• WHAT THE TASK REQUIRES: From the first line of the data below through the line holding "- [ ] 機能要件明確化", output each line exactly and leave the pictures out.

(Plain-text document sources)
# # #

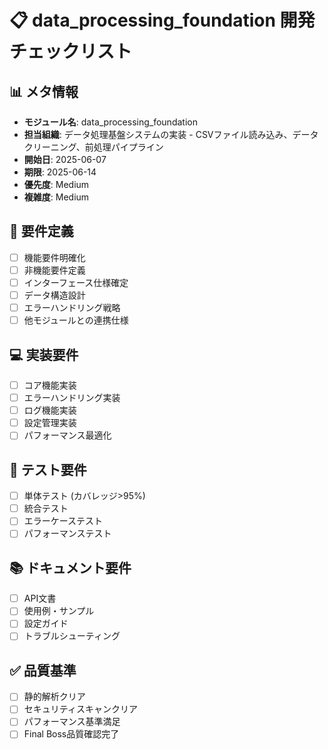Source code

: # 📋 data_processing_foundation 開発チェックリスト

## 📊 メタ情報
- **モジュール名**: data_processing_foundation
- **担当組織**: データ処理基盤システムの実装 - CSVファイル読み込み、データクリーニング、前処理パイプライン
- **開始日**: 2025-06-07
- **期限**: 2025-06-14
- **優先度**: Medium
- **複雑度**: Medium

## 🎯 要件定義
- [ ] 機能要件明確化
- [ ] 非機能要件定義
- [ ] インターフェース仕様確定
- [ ] データ構造設計
- [ ] エラーハンドリング戦略
- [ ] 他モジュールとの連携仕様

## 💻 実装要件
- [ ] コア機能実装
- [ ] エラーハンドリング実装
- [ ] ログ機能実装
- [ ] 設定管理実装
- [ ] パフォーマンス最適化

## 🧪 テスト要件
- [ ] 単体テスト (カバレッジ>95%)
- [ ] 統合テスト
- [ ] エラーケーステスト
- [ ] パフォーマンステスト

## 📚 ドキュメント要件
- [ ] API文書
- [ ] 使用例・サンプル
- [ ] 設定ガイド
- [ ] トラブルシューティング

## ✅ 品質基準
- [ ] 静的解析クリア
- [ ] セキュリティスキャンクリア
- [ ] パフォーマンス基準満足
- [ ] Final Boss品質確認完了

# # #

• SOLUTION:
Source code

: # 📋 data_processing_foundation 開発チェックリスト

## 📊 メタ情報
- **モジュール名**: data_processing_foundation
- **担当組織**: データ処理基盤システムの実装 - CSVファイル読み込み、データクリーニング、前処理パイプライン
- **開始日**: 2025-06-07
- **期限**: 2025-06-14
- **優先度**: Medium
- **複雑度**: Medium

## 🎯 要件定義
- [ ] 機能要件明確化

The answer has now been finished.